В Европе уже давно у власти нет сильных и самостоятельных политиков – это признают сами европейцы, причем некоторые даже гордятся этим фактом. Эпоха сильных личностей ушла, Европа объединяется, выстраивает сложнейшую систему компромиссов и всеобщего согласия между десятками стран и народов, так что все эти Де Голли нам ни к чему. Евробюрократия работает на общий интерес – а любой сильный лидер стал бы тянуть одеяло на свою страну. Вопрос только в том, является ли отсутствие сильных личностей следствием объективного движения европейской истории в сторону объединения, или же это результат планомерной работы евроинтеграторов. Судя по тому, что происходит во Франции, отсутствие сильных личностей является следствием совершенно осознанной отрицательной селекции, проводить которую становится все труднее. История с поражением-победой Марин Ле Пен и ее «Национального фронта» демонстрирует это более чем откровенно. И для России это имеет крайне важное значение – ведь адекватная оценка нами идущих в Европе процессов необходима для прогнозирования этапов работы по выстраиванию новой глобальной архитектуры, в которой российско-европейские отношения занимают одно из ключевых мест.
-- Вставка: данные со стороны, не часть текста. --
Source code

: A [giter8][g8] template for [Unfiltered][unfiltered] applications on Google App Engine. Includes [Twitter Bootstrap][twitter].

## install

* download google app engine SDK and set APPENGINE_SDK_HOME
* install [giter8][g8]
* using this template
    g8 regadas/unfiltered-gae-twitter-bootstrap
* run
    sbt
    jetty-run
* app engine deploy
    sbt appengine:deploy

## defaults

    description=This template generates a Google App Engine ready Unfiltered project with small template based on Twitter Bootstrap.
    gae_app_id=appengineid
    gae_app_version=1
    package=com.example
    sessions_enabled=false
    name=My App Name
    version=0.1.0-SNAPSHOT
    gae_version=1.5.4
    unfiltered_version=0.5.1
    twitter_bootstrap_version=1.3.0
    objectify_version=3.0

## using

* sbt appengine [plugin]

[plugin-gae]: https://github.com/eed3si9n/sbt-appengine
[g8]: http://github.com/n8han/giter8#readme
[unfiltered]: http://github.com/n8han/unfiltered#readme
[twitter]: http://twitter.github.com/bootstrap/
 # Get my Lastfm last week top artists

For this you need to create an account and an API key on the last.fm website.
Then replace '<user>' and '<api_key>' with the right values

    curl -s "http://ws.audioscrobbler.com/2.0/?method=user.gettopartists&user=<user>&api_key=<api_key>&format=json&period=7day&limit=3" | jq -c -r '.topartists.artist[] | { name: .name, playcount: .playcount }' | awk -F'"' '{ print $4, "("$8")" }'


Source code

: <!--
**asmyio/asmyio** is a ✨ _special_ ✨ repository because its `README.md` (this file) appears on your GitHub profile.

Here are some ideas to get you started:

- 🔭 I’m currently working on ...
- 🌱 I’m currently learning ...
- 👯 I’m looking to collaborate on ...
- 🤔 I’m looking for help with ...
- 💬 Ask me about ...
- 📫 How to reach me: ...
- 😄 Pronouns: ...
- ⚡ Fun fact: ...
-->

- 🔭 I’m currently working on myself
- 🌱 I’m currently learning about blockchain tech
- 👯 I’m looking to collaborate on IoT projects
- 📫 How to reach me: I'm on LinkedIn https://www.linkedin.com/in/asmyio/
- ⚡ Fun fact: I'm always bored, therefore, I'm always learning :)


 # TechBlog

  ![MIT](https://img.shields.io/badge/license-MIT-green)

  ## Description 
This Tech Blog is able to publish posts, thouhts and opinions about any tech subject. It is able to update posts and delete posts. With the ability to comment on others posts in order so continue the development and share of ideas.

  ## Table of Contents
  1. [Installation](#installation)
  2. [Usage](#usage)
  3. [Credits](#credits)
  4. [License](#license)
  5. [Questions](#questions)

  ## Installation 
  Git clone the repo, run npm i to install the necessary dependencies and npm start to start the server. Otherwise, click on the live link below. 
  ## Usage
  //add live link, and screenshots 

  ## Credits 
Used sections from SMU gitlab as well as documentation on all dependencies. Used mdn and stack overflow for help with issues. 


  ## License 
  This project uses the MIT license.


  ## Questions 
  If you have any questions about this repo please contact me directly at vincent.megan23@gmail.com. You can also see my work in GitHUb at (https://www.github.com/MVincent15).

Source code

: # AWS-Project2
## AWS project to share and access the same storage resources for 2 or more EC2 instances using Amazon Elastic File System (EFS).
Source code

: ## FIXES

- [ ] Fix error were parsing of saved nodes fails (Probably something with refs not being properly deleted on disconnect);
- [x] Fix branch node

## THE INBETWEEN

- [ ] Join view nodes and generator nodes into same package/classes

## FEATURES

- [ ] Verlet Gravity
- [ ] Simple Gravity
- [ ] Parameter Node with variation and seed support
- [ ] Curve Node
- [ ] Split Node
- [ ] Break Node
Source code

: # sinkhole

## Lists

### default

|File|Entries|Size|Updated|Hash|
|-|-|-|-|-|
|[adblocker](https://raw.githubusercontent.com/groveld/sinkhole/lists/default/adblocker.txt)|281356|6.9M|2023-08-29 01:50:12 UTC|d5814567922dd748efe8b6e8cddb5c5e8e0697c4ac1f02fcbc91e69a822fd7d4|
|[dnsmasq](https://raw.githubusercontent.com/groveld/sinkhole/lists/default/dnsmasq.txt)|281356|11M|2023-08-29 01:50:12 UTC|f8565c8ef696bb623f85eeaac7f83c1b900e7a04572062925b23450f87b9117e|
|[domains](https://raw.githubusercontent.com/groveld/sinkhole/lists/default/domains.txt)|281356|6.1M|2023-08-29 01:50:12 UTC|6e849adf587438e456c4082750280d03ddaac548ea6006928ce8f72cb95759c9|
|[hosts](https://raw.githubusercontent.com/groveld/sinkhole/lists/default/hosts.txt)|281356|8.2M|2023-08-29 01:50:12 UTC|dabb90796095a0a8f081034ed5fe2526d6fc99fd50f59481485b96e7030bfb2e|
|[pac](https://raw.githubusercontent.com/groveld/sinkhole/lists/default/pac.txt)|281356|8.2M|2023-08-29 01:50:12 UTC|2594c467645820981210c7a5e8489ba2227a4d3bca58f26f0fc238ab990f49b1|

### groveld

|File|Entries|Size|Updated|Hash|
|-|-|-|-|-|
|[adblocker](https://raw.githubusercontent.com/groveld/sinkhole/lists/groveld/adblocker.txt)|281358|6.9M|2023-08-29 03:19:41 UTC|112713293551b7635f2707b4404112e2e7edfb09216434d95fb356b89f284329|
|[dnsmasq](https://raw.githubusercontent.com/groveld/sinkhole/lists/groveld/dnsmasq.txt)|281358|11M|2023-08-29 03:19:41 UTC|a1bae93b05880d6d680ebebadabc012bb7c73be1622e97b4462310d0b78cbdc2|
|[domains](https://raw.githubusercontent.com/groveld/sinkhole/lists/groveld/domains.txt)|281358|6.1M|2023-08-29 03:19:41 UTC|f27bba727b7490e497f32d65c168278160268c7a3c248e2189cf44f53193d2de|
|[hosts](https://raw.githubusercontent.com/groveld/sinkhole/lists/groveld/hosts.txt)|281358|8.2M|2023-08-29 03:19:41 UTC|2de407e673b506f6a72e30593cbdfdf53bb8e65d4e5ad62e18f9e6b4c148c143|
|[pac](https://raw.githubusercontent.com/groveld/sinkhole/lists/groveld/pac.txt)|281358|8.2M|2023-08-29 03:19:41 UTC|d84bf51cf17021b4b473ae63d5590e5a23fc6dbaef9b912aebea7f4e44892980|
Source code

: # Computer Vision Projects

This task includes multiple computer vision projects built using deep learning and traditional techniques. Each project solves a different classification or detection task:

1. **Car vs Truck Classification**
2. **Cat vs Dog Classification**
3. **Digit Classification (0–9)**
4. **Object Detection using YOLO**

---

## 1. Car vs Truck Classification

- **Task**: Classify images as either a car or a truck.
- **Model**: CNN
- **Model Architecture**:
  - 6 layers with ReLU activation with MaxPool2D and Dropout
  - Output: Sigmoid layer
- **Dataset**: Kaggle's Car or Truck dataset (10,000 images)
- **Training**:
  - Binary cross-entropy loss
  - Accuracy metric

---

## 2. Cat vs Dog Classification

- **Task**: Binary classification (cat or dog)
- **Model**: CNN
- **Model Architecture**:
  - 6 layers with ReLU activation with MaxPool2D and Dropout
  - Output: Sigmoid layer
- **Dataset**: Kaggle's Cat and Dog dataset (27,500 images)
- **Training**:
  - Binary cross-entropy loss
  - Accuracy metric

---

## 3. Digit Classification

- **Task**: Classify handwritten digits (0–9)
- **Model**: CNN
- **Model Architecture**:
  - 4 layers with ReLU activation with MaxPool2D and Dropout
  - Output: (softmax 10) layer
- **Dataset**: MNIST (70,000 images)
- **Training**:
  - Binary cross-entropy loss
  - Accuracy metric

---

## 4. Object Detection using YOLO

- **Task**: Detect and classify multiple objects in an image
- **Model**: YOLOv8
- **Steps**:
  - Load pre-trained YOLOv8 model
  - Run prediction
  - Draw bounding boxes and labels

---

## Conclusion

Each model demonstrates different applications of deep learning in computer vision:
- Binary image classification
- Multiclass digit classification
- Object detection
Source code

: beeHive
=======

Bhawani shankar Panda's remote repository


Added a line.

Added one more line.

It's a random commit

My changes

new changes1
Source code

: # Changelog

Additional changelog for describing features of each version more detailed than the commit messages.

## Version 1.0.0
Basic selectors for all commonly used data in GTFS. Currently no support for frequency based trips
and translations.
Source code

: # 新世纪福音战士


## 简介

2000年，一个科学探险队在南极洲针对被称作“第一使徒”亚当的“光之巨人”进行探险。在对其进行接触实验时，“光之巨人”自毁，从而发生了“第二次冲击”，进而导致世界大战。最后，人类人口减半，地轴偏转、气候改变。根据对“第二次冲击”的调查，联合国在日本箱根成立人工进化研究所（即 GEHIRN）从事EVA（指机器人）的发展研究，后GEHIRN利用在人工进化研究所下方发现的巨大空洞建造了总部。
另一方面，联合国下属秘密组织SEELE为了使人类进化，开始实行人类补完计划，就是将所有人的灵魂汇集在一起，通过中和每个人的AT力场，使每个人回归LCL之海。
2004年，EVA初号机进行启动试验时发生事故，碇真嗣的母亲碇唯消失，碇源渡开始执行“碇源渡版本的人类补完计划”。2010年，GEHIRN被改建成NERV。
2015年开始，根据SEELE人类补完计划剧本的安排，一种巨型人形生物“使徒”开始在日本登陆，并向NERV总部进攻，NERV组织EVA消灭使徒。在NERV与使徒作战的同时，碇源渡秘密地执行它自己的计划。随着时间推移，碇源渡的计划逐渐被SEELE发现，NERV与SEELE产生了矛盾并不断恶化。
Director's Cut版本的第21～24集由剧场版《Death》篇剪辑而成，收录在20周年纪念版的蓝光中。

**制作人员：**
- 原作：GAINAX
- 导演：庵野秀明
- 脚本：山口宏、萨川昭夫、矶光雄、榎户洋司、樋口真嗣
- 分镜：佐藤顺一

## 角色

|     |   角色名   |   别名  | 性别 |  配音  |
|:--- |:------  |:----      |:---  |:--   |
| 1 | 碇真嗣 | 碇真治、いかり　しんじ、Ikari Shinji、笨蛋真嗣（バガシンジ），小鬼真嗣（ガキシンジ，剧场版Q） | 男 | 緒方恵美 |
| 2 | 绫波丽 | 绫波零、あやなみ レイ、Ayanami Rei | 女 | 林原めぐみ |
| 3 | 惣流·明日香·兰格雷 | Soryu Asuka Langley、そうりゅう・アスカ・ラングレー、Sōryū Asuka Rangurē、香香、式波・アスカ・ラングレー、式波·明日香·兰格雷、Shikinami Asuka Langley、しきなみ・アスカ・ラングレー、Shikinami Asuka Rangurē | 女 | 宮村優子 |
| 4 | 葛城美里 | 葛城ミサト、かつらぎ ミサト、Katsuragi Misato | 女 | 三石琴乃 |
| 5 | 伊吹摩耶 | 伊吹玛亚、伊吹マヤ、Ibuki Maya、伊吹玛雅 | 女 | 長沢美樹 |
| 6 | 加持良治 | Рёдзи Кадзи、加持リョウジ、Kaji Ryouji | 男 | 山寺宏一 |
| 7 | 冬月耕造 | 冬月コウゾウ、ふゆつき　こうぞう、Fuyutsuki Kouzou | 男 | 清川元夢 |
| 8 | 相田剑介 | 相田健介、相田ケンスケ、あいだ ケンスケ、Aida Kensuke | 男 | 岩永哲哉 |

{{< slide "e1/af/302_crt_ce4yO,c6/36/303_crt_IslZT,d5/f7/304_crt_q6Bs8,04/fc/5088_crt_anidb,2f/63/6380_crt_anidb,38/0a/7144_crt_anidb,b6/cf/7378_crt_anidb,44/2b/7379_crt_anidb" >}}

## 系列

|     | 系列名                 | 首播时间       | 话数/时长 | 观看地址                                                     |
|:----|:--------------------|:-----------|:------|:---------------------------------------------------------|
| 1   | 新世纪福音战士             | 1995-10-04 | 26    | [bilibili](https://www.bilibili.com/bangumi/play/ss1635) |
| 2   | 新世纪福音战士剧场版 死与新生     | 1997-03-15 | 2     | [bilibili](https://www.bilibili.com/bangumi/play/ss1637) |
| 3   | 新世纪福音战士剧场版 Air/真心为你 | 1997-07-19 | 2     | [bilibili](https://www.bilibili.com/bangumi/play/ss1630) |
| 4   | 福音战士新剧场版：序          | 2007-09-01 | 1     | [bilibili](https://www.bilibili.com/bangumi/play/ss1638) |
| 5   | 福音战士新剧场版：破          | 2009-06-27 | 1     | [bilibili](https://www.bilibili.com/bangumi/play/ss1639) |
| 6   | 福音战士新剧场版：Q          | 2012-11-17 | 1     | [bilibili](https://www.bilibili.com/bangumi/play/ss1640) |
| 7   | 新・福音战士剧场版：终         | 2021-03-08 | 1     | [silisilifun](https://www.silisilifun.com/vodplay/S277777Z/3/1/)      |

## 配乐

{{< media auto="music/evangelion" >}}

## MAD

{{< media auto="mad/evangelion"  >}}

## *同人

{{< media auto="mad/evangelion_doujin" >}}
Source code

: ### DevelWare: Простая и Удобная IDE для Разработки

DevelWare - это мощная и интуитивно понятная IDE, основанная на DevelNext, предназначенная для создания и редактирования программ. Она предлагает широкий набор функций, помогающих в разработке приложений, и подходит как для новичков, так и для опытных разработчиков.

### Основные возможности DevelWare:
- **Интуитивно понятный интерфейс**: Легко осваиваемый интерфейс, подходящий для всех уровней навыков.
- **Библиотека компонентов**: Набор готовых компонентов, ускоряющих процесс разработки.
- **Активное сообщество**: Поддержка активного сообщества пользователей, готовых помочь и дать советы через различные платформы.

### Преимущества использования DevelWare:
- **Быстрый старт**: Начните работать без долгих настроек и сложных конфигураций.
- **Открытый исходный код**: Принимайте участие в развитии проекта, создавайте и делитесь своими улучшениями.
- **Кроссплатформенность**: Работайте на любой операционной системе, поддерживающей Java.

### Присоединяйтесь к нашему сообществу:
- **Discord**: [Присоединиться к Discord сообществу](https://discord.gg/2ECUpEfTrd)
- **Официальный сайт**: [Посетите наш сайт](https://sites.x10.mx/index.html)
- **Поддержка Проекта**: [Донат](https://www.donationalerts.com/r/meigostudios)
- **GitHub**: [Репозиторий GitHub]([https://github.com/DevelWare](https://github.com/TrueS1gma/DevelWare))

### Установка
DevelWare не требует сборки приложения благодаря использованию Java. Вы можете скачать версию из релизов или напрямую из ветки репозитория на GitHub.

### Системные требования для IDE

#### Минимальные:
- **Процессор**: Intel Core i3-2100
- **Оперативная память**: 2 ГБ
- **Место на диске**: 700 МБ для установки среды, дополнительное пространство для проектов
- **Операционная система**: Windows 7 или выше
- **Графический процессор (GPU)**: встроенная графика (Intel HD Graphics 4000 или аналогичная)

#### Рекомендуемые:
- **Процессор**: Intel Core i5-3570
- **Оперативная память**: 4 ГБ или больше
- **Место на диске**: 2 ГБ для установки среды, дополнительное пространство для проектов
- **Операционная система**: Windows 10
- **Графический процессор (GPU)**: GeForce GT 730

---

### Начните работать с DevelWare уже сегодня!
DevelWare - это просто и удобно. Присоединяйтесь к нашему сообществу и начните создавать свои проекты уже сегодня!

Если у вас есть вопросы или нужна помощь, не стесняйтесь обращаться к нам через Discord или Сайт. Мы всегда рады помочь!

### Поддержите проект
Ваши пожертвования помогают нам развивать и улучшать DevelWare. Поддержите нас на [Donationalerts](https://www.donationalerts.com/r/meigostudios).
В конфликте России и атлантистов Москва исходит из того, что неустранимые противоречия есть между англосаксонским (американо-английским) проектом глобализации и русской цивилизацией. Континентальная Европа, оформленная сейчас в Европейский союз, является союзником и отчасти сателлитом США. Именно этим объясняется тот факт, что страны ЕС подчиняются американскому давлению в вопросе санкций против России – и даже такая бывшая держава «первого ряда», как Франция, ничего не может сделать с узами «атлантической солидарности». Но данная конфигурация далеко не столь устойчива, как кажется – и целый ряд объективных процессов в ближайшие годы нанесет по ней ряд сокрушительных ударов. В результате которых единый Запад может рассыпаться на два автономных блока.
Во-первых, евроинтеграция в нынешнем виде вызывает все большее неудовольствие масс. Да, согласно опросам, большинству европейцев нравится идея единой Европы, открытых границ, общего рынка и близких ценностей – но вопрос цены становится все более актуальным. Размывание наций, культуры, образа жизни не может нравиться жителям государств Европы. Как бы ни учила их либеральная мультикультурная пропаганда, как бы ни стеснялись они признаваться в этом публично – никто не хочет исчезновения своего народа в плавильном тигле «всеевропейца». А когда к этому неудовольствию присоединяется ухудшение экономической ситуации, обострение ситуации с беженцами и мигрантами в целом, да еще и проблемы с безопасностью, то европейцы сразу вспоминают о том, что они в первую очередь немцы, французы и итальянцы. И политические силы, ставящие национальные интересы выше наднациональных, получают все новых и новых сторонников.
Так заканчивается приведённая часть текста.